Durante il percorso che conduce il primo lungometraggio di Oz Perkins dalla premiere canadese al pubblico, la A24, che nel 2015 acquisisce parte dei diritti di distribuzione per gli Stati Uniti, chiede al regista di trovare un titolo più indicativo rispetto al genere di riferimento, così da sostituire il precedente “February” con cui era stato presentato a Toronto. Perkins sceglie allora un verso scritto dal fratello Elvis per i due brani che incorniciano il film. Incantation e Outcantation segnano l’ingresso e l’uscita da un sogno, le cui caratteristiche oscure e allo stesso tempo rivelatrici incorporano le sorti di un’anima dannata. Nella filastrocca folk scritta per la colonna sonora del film, quel cappotto nero della paternità, separa la figlia dagli angeli e contamina l’acqua della fonte battesimale.

Le liriche che a un certo punto descrivono la testa impura appoggiata sul letto, fanno eco alle prime immagini del film, dove Kiernan Shipka ancora addormentata, appare in uno stato di contrizione simile a quello della preghiera. Ed è proprio l’ombra di una figura maschile, identificata come “padre” a svegliare la ragazza per condurla in mezzo ad un paesaggio innevato ed indicarle il relitto di una macchina distrutta. Nell’abitacolo sembra esserci il corpo ancora caldo della madre, ma è solo il mormorio della ragazza a rivelarcelo, perché l’immagine rimane congelata a distanza con la qualità apparente di un miraggio.

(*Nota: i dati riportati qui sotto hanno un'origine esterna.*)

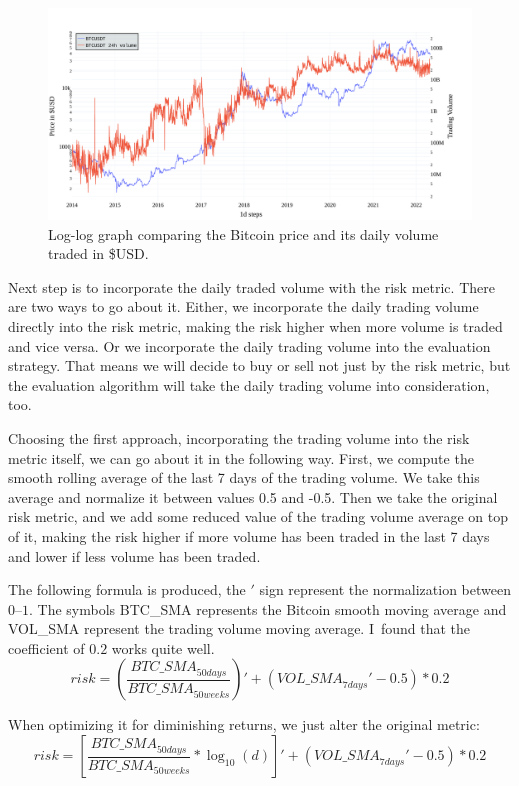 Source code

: \begin{figure}[!t]
    \centering
    \includegraphics[width=\columnwidth]{figures/24volume-log.pdf}
    \caption{Log-log graph comparing the Bitcoin price and its daily volume traded in \$USD.}
    \label{figure-24volume-log}
\end{figure}

Next step is to incorporate the daily traded volume with the risk metric. There are two ways to go about it. Either, we incorporate the daily trading volume directly into the risk metric, making the risk higher when more volume is traded and vice versa. Or we incorporate the daily trading volume into the evaluation strategy. That means we will decide to buy or sell not just by the risk metric, but the evaluation algorithm will take the daily trading volume into consideration, too.

Choosing the first approach, incorporating the trading volume into the risk metric itself, we can go about it in the following way. First, we compute the smooth rolling average of the last 7 days of the trading volume. We take this average and normalize it between values 0.5 and -0.5. Then we take the original risk metric, and we add some reduced value of the trading volume average on top of it, making the risk higher if more volume has been traded in the last 7 days and lower if less volume has been traded.

The following formula is produced, the $'$ sign represent the normalization between $0$--$1$. The symbols BTC\_SMA represents the Bitcoin smooth moving average and VOL\_SMA represent the trading volume moving average. I~found that the coefficient of $0.2$ works quite well.
$$risk = \left(\frac{\mathit{BTC\_SMA}_{50 days}}{\mathit{BTC\_SMA}_{50 weeks}}\right)' + \left(\mathit{VOL\_SMA}_{7 days}' - 0.5\right) * 0.2$$

When optimizing it for diminishing returns, we just alter the original metric:
$$risk = \left[\frac{\mathit{BTC\_SMA}_{50 days}}{\mathit{BTC\_SMA}_{50 weeks}} * \log_{10}(d)\right]' + \left(\mathit{VOL\_SMA}_{7 days}' - 0.5\right) * 0.2$$

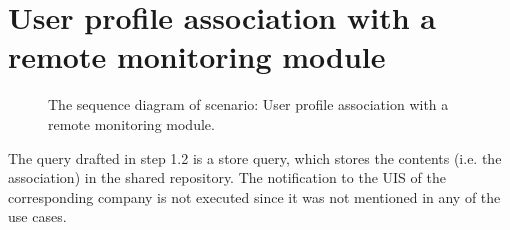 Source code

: \section{User profile association with a remote monitoring module}

\begin{figure}
	\begin{centering}
		\caption{The sequence diagram of scenario: User profile association with a
		remote monitoring module.}
		\label{fig:scenario-5-2}
	\end{centering}
\end{figure}

\npar The query drafted in step 1.2 is a store query, which stores the contents
(i.e. the association) in the shared repository. The notification to the UIS of
the corresponding company is not executed since it was not mentioned in any of
the use cases.
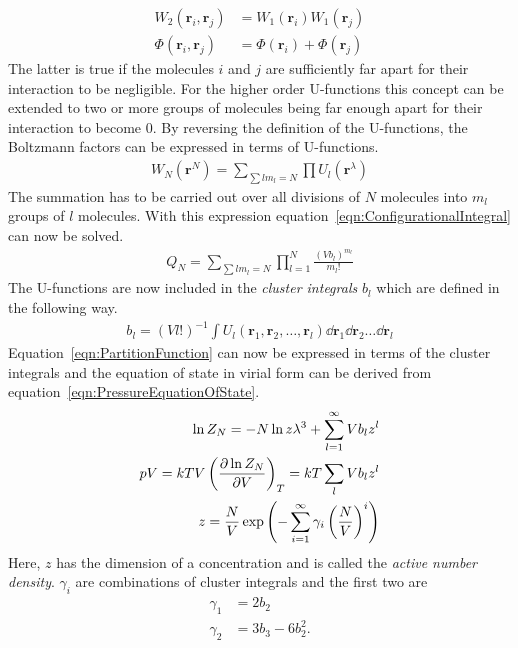 %
\begin{align}
    W_2\left(\mathbf{r}_i,\mathbf{r}_j\right)&=W_1\left(\mathbf{r}_i\right)W_1\left(\mathbf{r}_j\right)\\
    \Phi\left(\mathbf{r}_i,\mathbf{r}_j\right)&=\Phi\left(\mathbf{r}_i\right)+\Phi\left(\mathbf{r}_j\right)
\end{align}
%
The latter is true if the molecules $i$ and $j$ are sufficiently far apart for
their interaction to be negligible. For the higher order U-functions this
concept can be extended to two or more groups of molecules being far enough
apart for their interaction to become 0. By reversing the definition of the
U-functions, the Boltzmann factors can be expressed in terms of U-functions.
%
\begin{align}
    W_N\left(\mathbf{r}^N\right)=\sum_{\sum lm_l=N}\prod U_l\left(\mathbf{r}^\lambda\right)
\end{align}
%
The summation has to be carried out over all divisions of $N$ molecules into
$m_l$ groups of $l$ molecules. With this expression
equation~\eqref{eqn:ConfigurationalIntegral} can now be solved.
%
\begin{align}
    Q_N = \sum_{\sum lm_l=N} \prod_{l=1}^N\frac{(Vb_l)^{m_l}}{m_l!}\label{eqn:ConfigurationIntegralbl}
\end{align}
%
The U-functions are now included in the \textit{cluster integrals} $b_l$ which
are defined in the following way.
%
\begin{align}
    b_l=\left(Vl!\right)^{-1}\int U_l(\mathbf{r}_1,\mathbf{r}_2,\dots,\mathbf{r}_l)\dd{\mathbf{r}_1}\dd{\mathbf{r}_2}\dots\dd{\mathbf{r}_l}
\end{align}
%
Equation~\eqref{eqn:PartitionFunction} can now be expressed in terms of the
cluster integrals and the equation of state in virial form can be derived from
equation~\eqref{eqn:PressureEquationOfState}.
%
\begin{align}
    \ln Z_N=-N\ln z\lambda^3 + \sum_{l=1}^\infty Vb_lz^l\\
    pV=kTV\left(\pdv{\ln Z_N}{V}\right)_T=kT\sum_lVb_lz^l\\
    z=\frac{N}{V}\exp\left(-\sum_{i=1}^\infty\gamma_i\left(\frac{N}{V}\right)^i\right)
\end{align}
%
Here, $z$ has the dimension of a concentration and is called the \textit{active
number density}. $\gamma_i$ are combinations of cluster integrals and the first
two are
%
\begin{align}
    \gamma_1&=2b_2\\
    \gamma_2&=3b_3-6b_2^2.
\end{align}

Che si tratti di una visione fuori dall’esperienza quotidiana viene chiarito dalla progressiva reiterazione dei motivi visuali, dove veglia e sonno si alternano e il montaggio contestualizza di volta in volta differenti cronologie. L’unica indicazione di tempo è una data sul calendario della camera, il 22 Febbraio, giorno in cui i genitori di Kat dovrebbero arrivare per far visita alla figlia.

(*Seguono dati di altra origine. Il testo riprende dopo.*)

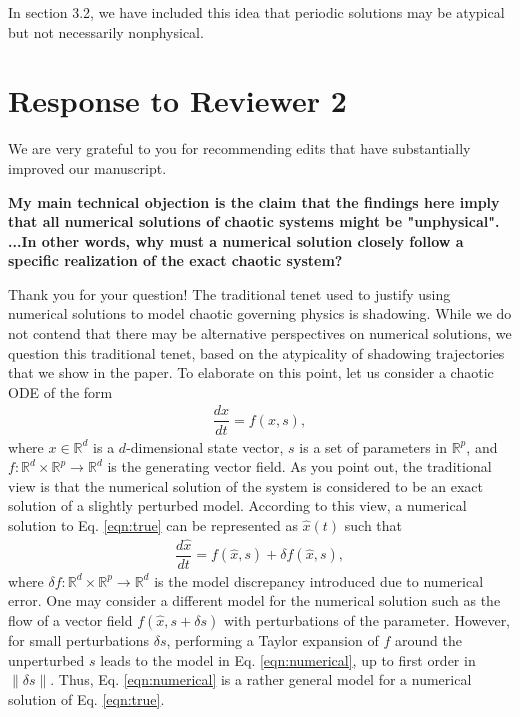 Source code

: \documentclass[11pt]{article}
\newcommand{\reviewerTwo}[1]{{\color{azure}\textbf{#1}}}
\begin{document}
In section 3.2, we have included this idea that periodic solutions may be atypical but not necessarily nonphysical.

\section*{Response to Reviewer 2}
We are very grateful to you for recommending edits that have substantially improved our manuscript.

\reviewerTwo{My main technical objection is the claim that the findings here imply that all numerical solutions of chaotic systems might be "unphysical". ...In other words, why must a numerical solution closely follow a specific realization of the exact chaotic system? }

Thank you for your question! The traditional tenet used to justify using numerical solutions to model chaotic governing physics is shadowing. While we do not contend that there may be alternative perspectives on numerical solutions, we question this traditional tenet, based on the atypicality of shadowing trajectories that we show in the paper. To elaborate on this point, let us consider a chaotic ODE of the form 
\begin{align}
\label{eqn:true}
    \dfrac{d x}{dt} = f(x, s),
\end{align}
where $x \in \mathbb{R}^d$ is a $d$-dimensional state vector, $s$ is a set of
parameters in $\mathbb{R}^p$, and $f:\mathbb{R}^d \times \mathbb{R}^p \to \mathbb{R}^d$ is the generating vector field. As you point out, the traditional view is that the numerical solution of the system is considered to be an exact solution of a slightly perturbed model. According to this view, a numerical solution to Eq. \ref{eqn:true} can be represented as $\hat{x}(t)$ such that 
\begin{align}
\label{eqn:numerical}
    \dfrac{d\hat{x}}{dt} = f(\hat{x}, s) + \delta f(\hat{x},s), 
\end{align}
where $\delta f:\mathbb{R}^d \times \mathbb{R}^p \to \mathbb{R}^d$ is the model discrepancy introduced due to numerical error. One may consider a different model for the numerical solution such as the flow of a vector field $f(\hat{x}, s + \delta s)$ with perturbations of the parameter. However, for small perturbations $\delta s$, performing a Taylor expansion of $f$ around the unperturbed $s$ leads to the model in Eq. \ref{eqn:numerical}, up to first order in $\|\delta s\|$. Thus, Eq. \ref{eqn:numerical} is a rather general model for a numerical solution of Eq. \ref{eqn:true}.
\end{document}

Attorno a quella fugace apparizione della morte ruotano numerose possibilità temporali del racconto, legate al tempo del sogno, a quello del desiderio e alle forme della realtà psichica, memoria inclusa.
Kat prevede o ricorda? Desidera oppure rielabora una realtà traumatica?

L’idea di Cinema che Oz Perkins vuole sviluppare è già nei due minuti che introducono il film, organizzati secondo continue sostituzioni dei punti di vista e delle loro sorgenti, ma anche con l’elaborazione di una dimensione contemplativa che determina stratificazioni e sedimentazioni temporali su due assi. Uno che spinge verso la contrazione e la disseminazione della storia, il secondo dove gli strati coesistono e rimangono apparentemente intrappolati nella morfologia degli oggetti, assorbiti dall’immutabilità degli ambienti, rivelati nel pulviscolo che si materializza tra ombra e luce, ed infine inscritti nelle sculture sonore tra il sound design di Allan Fung e l’elettronica organica di Elvis Perkins, radicatissima nella Storia del folk rurale statunitense.

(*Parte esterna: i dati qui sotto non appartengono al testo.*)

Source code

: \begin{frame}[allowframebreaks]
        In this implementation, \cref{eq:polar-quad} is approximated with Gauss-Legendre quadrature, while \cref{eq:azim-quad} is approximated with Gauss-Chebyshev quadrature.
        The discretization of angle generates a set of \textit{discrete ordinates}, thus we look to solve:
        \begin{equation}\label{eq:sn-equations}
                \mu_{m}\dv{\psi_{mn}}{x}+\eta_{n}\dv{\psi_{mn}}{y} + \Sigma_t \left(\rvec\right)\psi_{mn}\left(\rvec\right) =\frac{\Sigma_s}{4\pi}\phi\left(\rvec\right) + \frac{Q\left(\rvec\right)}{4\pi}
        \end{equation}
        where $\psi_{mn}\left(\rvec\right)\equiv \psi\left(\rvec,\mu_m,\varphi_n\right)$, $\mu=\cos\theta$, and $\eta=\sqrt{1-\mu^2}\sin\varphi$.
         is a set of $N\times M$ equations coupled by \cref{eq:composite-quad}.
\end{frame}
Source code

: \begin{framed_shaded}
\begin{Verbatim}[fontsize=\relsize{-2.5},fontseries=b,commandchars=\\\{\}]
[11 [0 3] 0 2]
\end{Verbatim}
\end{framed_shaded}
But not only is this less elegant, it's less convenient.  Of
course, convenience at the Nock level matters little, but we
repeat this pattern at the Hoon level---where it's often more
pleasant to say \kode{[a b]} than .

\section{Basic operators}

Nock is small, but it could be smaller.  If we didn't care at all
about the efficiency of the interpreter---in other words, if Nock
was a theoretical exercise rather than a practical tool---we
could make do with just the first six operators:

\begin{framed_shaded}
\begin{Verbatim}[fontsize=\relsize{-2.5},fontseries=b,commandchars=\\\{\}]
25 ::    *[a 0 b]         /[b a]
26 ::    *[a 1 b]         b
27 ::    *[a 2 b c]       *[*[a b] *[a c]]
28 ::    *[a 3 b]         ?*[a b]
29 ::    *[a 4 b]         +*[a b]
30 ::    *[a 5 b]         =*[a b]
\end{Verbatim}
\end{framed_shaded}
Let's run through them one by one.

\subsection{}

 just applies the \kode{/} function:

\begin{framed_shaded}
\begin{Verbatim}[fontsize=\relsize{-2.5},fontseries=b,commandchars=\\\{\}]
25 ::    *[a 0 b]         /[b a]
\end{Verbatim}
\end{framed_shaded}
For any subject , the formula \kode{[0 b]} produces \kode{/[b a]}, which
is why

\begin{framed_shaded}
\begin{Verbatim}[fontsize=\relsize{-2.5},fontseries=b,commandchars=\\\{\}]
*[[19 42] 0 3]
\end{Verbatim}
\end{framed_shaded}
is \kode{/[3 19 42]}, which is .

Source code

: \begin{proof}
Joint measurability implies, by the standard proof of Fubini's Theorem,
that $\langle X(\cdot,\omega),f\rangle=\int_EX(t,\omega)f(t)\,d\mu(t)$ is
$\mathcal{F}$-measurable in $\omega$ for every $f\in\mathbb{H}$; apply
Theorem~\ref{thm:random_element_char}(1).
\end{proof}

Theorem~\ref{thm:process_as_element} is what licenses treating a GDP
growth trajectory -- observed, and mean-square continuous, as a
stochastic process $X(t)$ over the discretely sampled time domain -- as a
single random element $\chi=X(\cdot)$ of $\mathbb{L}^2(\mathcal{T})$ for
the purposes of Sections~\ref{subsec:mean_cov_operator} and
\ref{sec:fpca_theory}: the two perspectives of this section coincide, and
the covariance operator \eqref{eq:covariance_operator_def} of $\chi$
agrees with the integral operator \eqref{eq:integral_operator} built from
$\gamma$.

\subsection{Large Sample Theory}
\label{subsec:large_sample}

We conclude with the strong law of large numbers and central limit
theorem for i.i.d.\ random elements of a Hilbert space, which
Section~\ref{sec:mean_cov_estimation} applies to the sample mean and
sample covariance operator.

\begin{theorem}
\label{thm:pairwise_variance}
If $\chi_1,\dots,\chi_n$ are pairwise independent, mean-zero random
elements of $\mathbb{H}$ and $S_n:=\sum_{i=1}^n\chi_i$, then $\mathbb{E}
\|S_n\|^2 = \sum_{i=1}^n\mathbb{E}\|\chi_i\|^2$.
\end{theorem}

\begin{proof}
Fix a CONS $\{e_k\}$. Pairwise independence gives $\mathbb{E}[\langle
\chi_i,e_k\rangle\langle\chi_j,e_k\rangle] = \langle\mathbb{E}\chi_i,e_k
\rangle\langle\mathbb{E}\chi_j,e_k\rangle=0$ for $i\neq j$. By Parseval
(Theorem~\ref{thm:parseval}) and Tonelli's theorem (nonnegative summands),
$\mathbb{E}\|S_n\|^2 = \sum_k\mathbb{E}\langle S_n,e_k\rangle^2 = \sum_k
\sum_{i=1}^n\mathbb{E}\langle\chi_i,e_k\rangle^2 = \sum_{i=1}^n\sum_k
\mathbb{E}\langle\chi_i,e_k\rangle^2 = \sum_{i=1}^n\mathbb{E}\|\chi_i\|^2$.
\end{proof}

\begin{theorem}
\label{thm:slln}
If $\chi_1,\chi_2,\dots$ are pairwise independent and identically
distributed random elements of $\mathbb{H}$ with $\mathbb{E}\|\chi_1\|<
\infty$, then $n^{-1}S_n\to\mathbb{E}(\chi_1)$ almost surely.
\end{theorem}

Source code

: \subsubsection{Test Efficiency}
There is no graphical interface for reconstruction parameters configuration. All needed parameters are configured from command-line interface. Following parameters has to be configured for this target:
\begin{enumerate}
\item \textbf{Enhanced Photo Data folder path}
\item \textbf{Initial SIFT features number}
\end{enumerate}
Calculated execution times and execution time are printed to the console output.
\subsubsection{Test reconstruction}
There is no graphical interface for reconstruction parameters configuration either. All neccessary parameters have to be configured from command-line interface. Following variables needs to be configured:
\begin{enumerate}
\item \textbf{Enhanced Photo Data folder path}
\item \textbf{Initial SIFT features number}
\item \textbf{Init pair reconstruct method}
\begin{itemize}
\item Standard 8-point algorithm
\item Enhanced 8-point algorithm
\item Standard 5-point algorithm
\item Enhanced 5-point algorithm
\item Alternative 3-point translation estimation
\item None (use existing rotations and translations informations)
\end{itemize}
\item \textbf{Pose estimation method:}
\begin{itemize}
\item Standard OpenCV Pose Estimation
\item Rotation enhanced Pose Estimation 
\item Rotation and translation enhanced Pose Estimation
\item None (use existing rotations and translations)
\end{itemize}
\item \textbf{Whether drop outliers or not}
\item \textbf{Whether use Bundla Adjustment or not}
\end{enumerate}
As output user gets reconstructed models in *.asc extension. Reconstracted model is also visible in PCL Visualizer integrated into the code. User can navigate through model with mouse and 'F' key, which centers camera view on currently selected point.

Branford, al nord dell’area metropolitana newyorchese, accoglie in un college le studentesse di confessione cattolica e Katherine è tra queste. In una conversazione con padre Brian, il direttore dell’istituto, si rammarica per l’imminente partenza del prelato, una breve assenza, ma sufficiente per mancare ad una non precisata performance della ragazza. Il contrasto tra lo spazio aperto e sospeso del sogno e l’ufficio immerso nella monodimensionalità dell’ombra, sembra recuperare dinamiche simili a The Shining, quando la vastità della natura montana viene sostituita dall’architettura claustrofobica dell’Overlook, introdotta dallo spazio dove si svolge il colloquio di lavoro di Jack Torrance, nell’ufficio di Stuart Ullman.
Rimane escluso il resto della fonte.